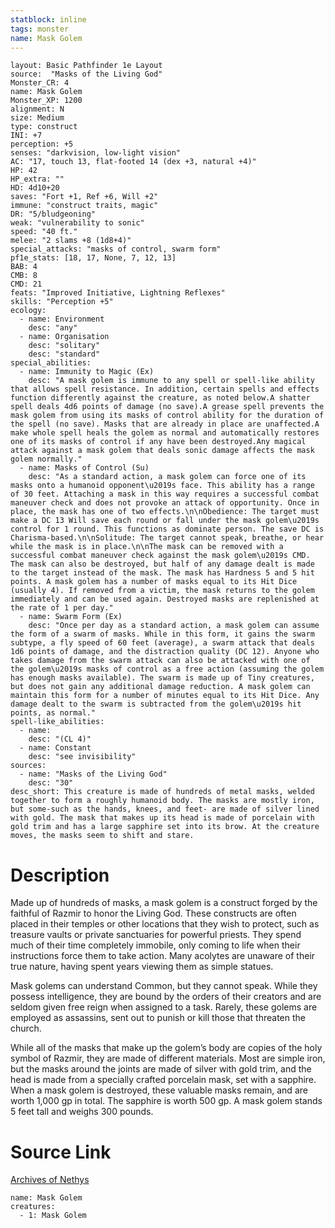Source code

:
 ```yaml
---
statblock: inline
tags: monster
name: Mask Golem
---
```

```statblock
layout: Basic Pathfinder 1e Layout
source:  "Masks of the Living God"
Monster_CR: 4
name: Mask Golem
Monster_XP: 1200
alignment: N
size: Medium
type: construct
INI: +7
perception: +5
senses: "darkvision, low-light vision"
AC: "17, touch 13, flat-footed 14 (dex +3, natural +4)"
HP: 42
HP_extra: ""
HD: 4d10+20
saves: "Fort +1, Ref +6, Will +2"
immune: "construct traits, magic"
DR: "5/bludgeoning"
weak: "vulnerability to sonic"
speed: "40 ft."
melee: "2 slams +8 (1d8+4)"
special_attacks: "masks of control, swarm form"
pf1e_stats: [18, 17, None, 7, 12, 13]
BAB: 4
CMB: 8
CMD: 21
feats: "Improved Initiative, Lightning Reflexes"
skills: "Perception +5"
ecology:
  - name: Environment
    desc: "any"
  - name: Organisation
    desc: "solitary"
    desc: "standard"
special_abilities:
  - name: Immunity to Magic (Ex)
    desc: "A mask golem is immune to any spell or spell-like ability that allows spell resistance. In addition, certain spells and effects function differently against the creature, as noted below.A shatter spell deals 4d6 points of damage (no save).A grease spell prevents the mask golem from using its masks of control ability for the duration of the spell (no save). Masks that are already in place are unaffected.A make whole spell heals the golem as normal and automatically restores one of its masks of control if any have been destroyed.Any magical attack against a mask golem that deals sonic damage affects the mask golem normally."
  - name: Masks of Control (Su)
    desc: "As a standard action, a mask golem can force one of its masks onto a humanoid opponent\u2019s face. This ability has a range of 30 feet. Attaching a mask in this way requires a successful combat maneuver check and does not provoke an attack of opportunity. Once in place, the mask has one of two effects.\n\nObedience: The target must make a DC 13 Will save each round or fall under the mask golem\u2019s control for 1 round. This functions as dominate person. The save DC is Charisma-based.\n\nSolitude: The target cannot speak, breathe, or hear while the mask is in place.\n\nThe mask can be removed with a successful combat maneuver check against the mask golem\u2019s CMD. The mask can also be destroyed, but half of any damage dealt is made to the target instead of the mask. The mask has Hardness 5 and 5 hit points. A mask golem has a number of masks equal to its Hit Dice (usually 4). If removed from a victim, the mask returns to the golem immediately and can be used again. Destroyed masks are replenished at the rate of 1 per day."
  - name: Swarm Form (Ex)
    desc: "Once per day as a standard action, a mask golem can assume the form of a swarm of masks. While in this form, it gains the swarm subtype, a fly speed of 60 feet (average), a swarm attack that deals 1d6 points of damage, and the distraction quality (DC 12). Anyone who takes damage from the swarm attack can also be attacked with one of the golem\u2019s masks of control as a free action (assuming the golem has enough masks available). The swarm is made up of Tiny creatures, but does not gain any additional damage reduction. A mask golem can maintain this form for a number of minutes equal to its Hit Dice. Any damage dealt to the swarm is subtracted from the golem\u2019s hit points, as normal."
spell-like_abilities:
  - name:
    desc: "(CL 4)"
  - name: Constant
    desc: "see invisibility"
sources:
  - name: "Masks of the Living God"
    desc: "30"
desc_short: This creature is made of hundreds of metal masks, welded together to form a roughly humanoid body. The masks are mostly iron, but some-such as the hands, knees, and feet- are made of silver lined with gold. The mask that makes up its head is made of porcelain with gold trim and has a large sapphire set into its brow. At the creature moves, the masks seem to shift and stare.
```
# Description
Made up of hundreds of masks, a mask golem is a construct forged by the faithful of Razmir to honor the Living God. These constructs are often placed in their temples or other locations that they wish to protect, such as treasure vaults or private sanctuaries for powerful priests. They spend much of their time completely immobile, only coming to life when their instructions force them to take action. Many acolytes are unaware of their true nature, having spent years viewing them as simple statues.

Mask golems can understand Common, but they cannot speak. While they possess intelligence, they are bound by the orders of their creators and are seldom given free reign when assigned to a task. Rarely, these golems are employed as assassins, sent out to punish or kill those that threaten the church.

While all of the masks that make up the golem’s body are copies of the holy symbol of Razmir, they are made of different materials. Most are simple iron, but the masks around the joints are made of silver with gold trim, and the head is made from a specially crafted porcelain mask, set with a sapphire. When a mask golem is destroyed, these valuable masks remain, and are worth 1,000 gp in total. The sapphire is worth 500 gp. A mask golem stands 5 feet tall and weighs 300 pounds. 
# Source Link
[Archives of Nethys](https://aonprd.com/MonsterDisplay.aspx?ItemName=Mask%20Golem)
```encounter-table
name: Mask Golem
creatures:
  - 1: Mask Golem
```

■ ■ ■

■ What you need to do ■
Every line of the material must be repeated exactly; pictures stay out.

■ Solution for this exercise ■
Source code

:
 ```yaml
---
statblock: inline
tags: monster
name: Mask Golem
---
```

```statblock
layout: Basic Pathfinder 1e Layout
source:  "Masks of the Living God"
Monster_CR: 4
name: Mask Golem
Monster_XP: 1200
alignment: N
size: Medium
type: construct
INI: +7
perception: +5
senses: "darkvision, low-light vision"
AC: "17, touch 13, flat-footed 14 (dex +3, natural +4)"
HP: 42
HP_extra: ""
HD: 4d10+20
saves: "Fort +1, Ref +6, Will +2"
immune: "construct traits, magic"
DR: "5/bludgeoning"
weak: "vulnerability to sonic"
speed: "40 ft."
melee: "2 slams +8 (1d8+4)"
special_attacks: "masks of control, swarm form"
pf1e_stats: [18, 17, None, 7, 12, 13]
BAB: 4
CMB: 8
CMD: 21
feats: "Improved Initiative, Lightning Reflexes"
skills: "Perception +5"
ecology:
  - name: Environment
    desc: "any"
  - name: Organisation
    desc: "solitary"
    desc: "standard"
special_abilities:
  - name: Immunity to Magic (Ex)
    desc: "A mask golem is immune to any spell or spell-like ability that allows spell resistance. In addition, certain spells and effects function differently against the creature, as noted below.A shatter spell deals 4d6 points of damage (no save).A grease spell prevents the mask golem from using its masks of control ability for the duration of the spell (no save). Masks that are already in place are unaffected.A make whole spell heals the golem as normal and automatically restores one of its masks of control if any have been destroyed.Any magical attack against a mask golem that deals sonic damage affects the mask golem normally."
  - name: Masks of Control (Su)
    desc: "As a standard action, a mask golem can force one of its masks onto a humanoid opponent\u2019s face. This ability has a range of 30 feet. Attaching a mask in this way requires a successful combat maneuver check and does not provoke an attack of opportunity. Once in place, the mask has one of two effects.\n\nObedience: The target must make a DC 13 Will save each round or fall under the mask golem\u2019s control for 1 round. This functions as dominate person. The save DC is Charisma-based.\n\nSolitude: The target cannot speak, breathe, or hear while the mask is in place.\n\nThe mask can be removed with a successful combat maneuver check against the mask golem\u2019s CMD. The mask can also be destroyed, but half of any damage dealt is made to the target instead of the mask. The mask has Hardness 5 and 5 hit points. A mask golem has a number of masks equal to its Hit Dice (usually 4). If removed from a victim, the mask returns to the golem immediately and can be used again. Destroyed masks are replenished at the rate of 1 per day."
  - name: Swarm Form (Ex)
    desc: "Once per day as a standard action, a mask golem can assume the form of a swarm of masks. While in this form, it gains the swarm subtype, a fly speed of 60 feet (average), a swarm attack that deals 1d6 points of damage, and the distraction quality (DC 12). Anyone who takes damage from the swarm attack can also be attacked with one of the golem\u2019s masks of control as a free action (assuming the golem has enough masks available). The swarm is made up of Tiny creatures, but does not gain any additional damage reduction. A mask golem can maintain this form for a number of minutes equal to its Hit Dice. Any damage dealt to the swarm is subtracted from the golem\u2019s hit points, as normal."
spell-like_abilities:
  - name:
    desc: "(CL 4)"
  - name: Constant
    desc: "see invisibility"
sources:
  - name: "Masks of the Living God"
    desc: "30"
desc_short: This creature is made of hundreds of metal masks, welded together to form a roughly humanoid body. The masks are mostly iron, but some-such as the hands, knees, and feet- are made of silver lined with gold. The mask that makes up its head is made of porcelain with gold trim and has a large sapphire set into its brow. At the creature moves, the masks seem to shift and stare.
```
# Description
Made up of hundreds of masks, a mask golem is a construct forged by the faithful of Razmir to honor the Living God. These constructs are often placed in their temples or other locations that they wish to protect, such as treasure vaults or private sanctuaries for powerful priests. They spend much of their time completely immobile, only coming to life when their instructions force them to take action. Many acolytes are unaware of their true nature, having spent years viewing them as simple statues.

Mask golems can understand Common, but they cannot speak. While they possess intelligence, they are bound by the orders of their creators and are seldom given free reign when assigned to a task. Rarely, these golems are employed as assassins, sent out to punish or kill those that threaten the church.

While all of the masks that make up the golem’s body are copies of the holy symbol of Razmir, they are made of different materials. Most are simple iron, but the masks around the joints are made of silver with gold trim, and the head is made from a specially crafted porcelain mask, set with a sapphire. When a mask golem is destroyed, these valuable masks remain, and are worth 1,000 gp in total. The sapphire is worth 500 gp. A mask golem stands 5 feet tall and weighs 300 pounds. 
# Source Link
[Archives of Nethys](https://aonprd.com/MonsterDisplay.aspx?ItemName=Mask%20Golem)
```encounter-table
name: Mask Golem
creatures:
  - 1: Mask Golem
```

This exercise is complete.